= Horgen occidental =

Late Neolithic culture in western Switzerland

Horgen occidental is an archaeological culture of the Late Neolithic (Spätneolithikum) found in western Switzerland between 3400 and 3000 BC. The term Port-Conty is applied to the early phase, around 3400 BC, to distinguish it from the Horgen occidental proper. The Horgen occidental was succeeded by the Lüscherz culture (approximately 2900–2700 BC).

It is distinguished from the Horgen culture in the strict sense — the contemporary culture of central and eastern Switzerland (around 3300–2800 BC), which derives from the Pfyn culture — in that the Horgen occidental shows a comparable impoverishment of ceramic forms but originates from the Cortaillod culture and from Port-Conty.

== Pottery ==

The ceramics found in assemblages dated to about 3400 BC at the sites of Twann (lower Horgen layer), Sutz-Lattrigen–Riedstation and Nidau–BKW show a continuous evolution from the late Cortaillod of western Switzerland: vessel manufacture becomes increasingly coarse, accompanied by an impoverishment of forms in favor of jars. S-profiles are less sinuous, the rims are turned outward just below the lip, are straight or inturned, and the bases are all flat, sometimes raised and slightly projecting outward. Decorations consist of bosses placed well below the rim, as well as incised lines.

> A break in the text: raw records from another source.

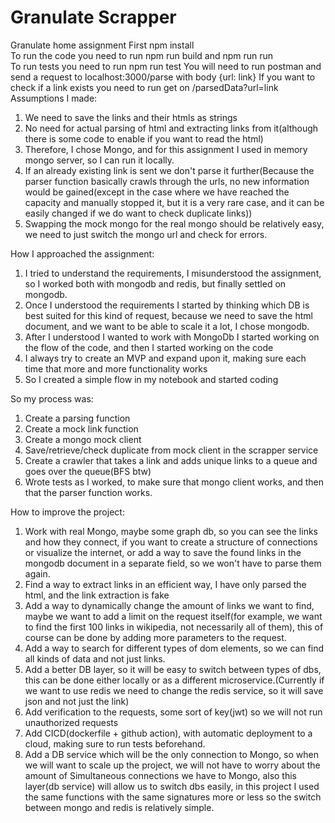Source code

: # Granulate Scrapper
Granulate home assignment
First npm install \
To run the code you need to run npm run build and npm run run \
To run tests you need to run npm run test
You will need to run postman and send a request to localhost:3000/parse with body {url: link}
If you want to check if a link exists you need to run get on /parsedData?url=link
Assumptions I made:
1) We need to save the links and their htmls as strings
2) No need for actual parsing of html and extracting links from it(although there is some code to enable if you want to read the html)
3) Therefore, I chose Mongo, and for this assignment I used in memory mongo server, so I can run it locally.
4) If an already existing link is sent we don't parse it further(Because the parser function basically crawls through the urls, no new information would be gained(except in the case where we have reached the capacity and manually stopped it, but it is a very rare case, and it can be easily changed if we do want to check duplicate links))
5) Swapping the mock mongo for the real mongo should be relatively easy, we need to just switch the mongo url and check for errors.

How I approached the assignment:
1) I tried to understand the requirements, I misunderstood the assignment, so I worked both with mongodb and redis, but finally settled on mongodb.
2) Once I understood the requirements I started by thinking which DB is best suited for this kind of request, because we need to save the html document, and we want to be able to scale it a lot, I chose mongodb.
3) After I understood I wanted to work with MongoDb I started working on the flow of the code, and then I started working on the code
4) I always try to create an MVP and expand upon it, making sure each time that more and more functionality works
5) So I created a simple flow in my notebook and started coding

So my process was:
1) Create a parsing function
2) Create a mock link function
3) Create a mongo mock client
4) Save/retrieve/check duplicate from mock client in the scrapper service
5) Create a crawler that takes a link and adds unique links to a queue and goes over the queue(BFS btw)
6) Wrote tests as I worked, to make sure that mongo client works, and then that the parser function works.

How to improve the project: 
1) Work with real Mongo, maybe some graph db, so you can see the links and how they connect, if you want to create a structure of connections or visualize the internet, or add a way to save the found links in the mongodb document in a separate field, so we won't have to parse them again.
2) Find a way to extract links in an efficient way, I have only parsed the html, and the link extraction is fake
3) Add a way to dynamically change the amount of links we want to find, maybe we want to add a limit on the request itself(for example, we want to find the first 100 links in wikipedia, not necessarily all of them), this of course can be done by adding more parameters to the request.
4) Add a way to search for different types of dom elements, so we can find all kinds of data and not just links.
5) Add a better DB layer, so it will be easy to switch between types of dbs, this can be done either locally or as a different microservice.(Currently if we want to use redis we need to change the redis service, so it will save json and not just the link)
6) Add verification to the requests, some sort of key(jwt) so we will not run unauthorized requests
7) Add CICD(dockerfile + github action), with automatic deployment to a cloud, making sure to run tests beforehand.
8) Add a DB service which will be the only connection to Mongo, so when we will want to scale up the project, we will not have to worry about the amount of Simultaneous connections we have to Mongo, also this layer(db service) will allow us to switch dbs easily, in this project I used the same functions with the same signatures more or less so the switch between mongo and redis is relatively simple.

Although a continuous development of forms is perceptible, the conical and elongated lower bodies of the jars around 3400 BC, as well as the flat and raised bases, show similarities with the late Pfyn / early Horgen at the lakeside sites of Zurich and Constance (notably Arbon–Bleiche 3). Between 3200 and 3000 BC, forms continued to be simplified, moving from slightly bulging to slightly conical profiles, and then to straight profiles with flat or raised bases. Flutes below the rim, "stepped" rims (abgetreppt) and simple horizontal grooves are characteristic. Unlike the (eastern) Horgen of the Lake Zurich region, rows of perforations and multiple horizontal grooves on the rim are absent.

== Tools, settlements and burials ==

The stone blades of axes are fitted into tenoned sleeves of cervid antler, and the number of specimens with marked flanges increases up to about 3000 BC. Villages consist of houses arranged in close order; shortly before 3200 BC, their construction having undergone a 90-degree rotation compared with the preceding centuries, the eaves façade is now parallel to the shore. With the exception of clay screeds for the hearths inside the houses, no trace of flooring has been identified. Burials are rare, but multiple inhumations, such as those of the dolmen of Oberbipp, perpetuate funerary customs of western origin.

== Bibliography ==
- Société suisse de préhistoire et d'archéologie (ed.): La Suisse du Paléolithique à l'aube du Moyen-Age. De l'homme de Néandertal à Charlemagne, vol. 2, 1995.
- Stöckli, Werner E.: Chronologie und Regionalität des jüngeren Neolithikums (4300-2400 v.Chr.) im Schweizer Mittelland, in Süddeutschland und in Ostfrankreich aufgrund der Keramik und der absoluten Datierungen, ausgehend von den Forschungen in den Feuchtbodensiedlungen der Schweiz, 2009.
- Stöckli, Werner E.: Urgeschichte der Schweiz im Überblick (15'000 v.Chr.-Christi Geburt). Die Konstruktion einer Urgeschichte, 2016.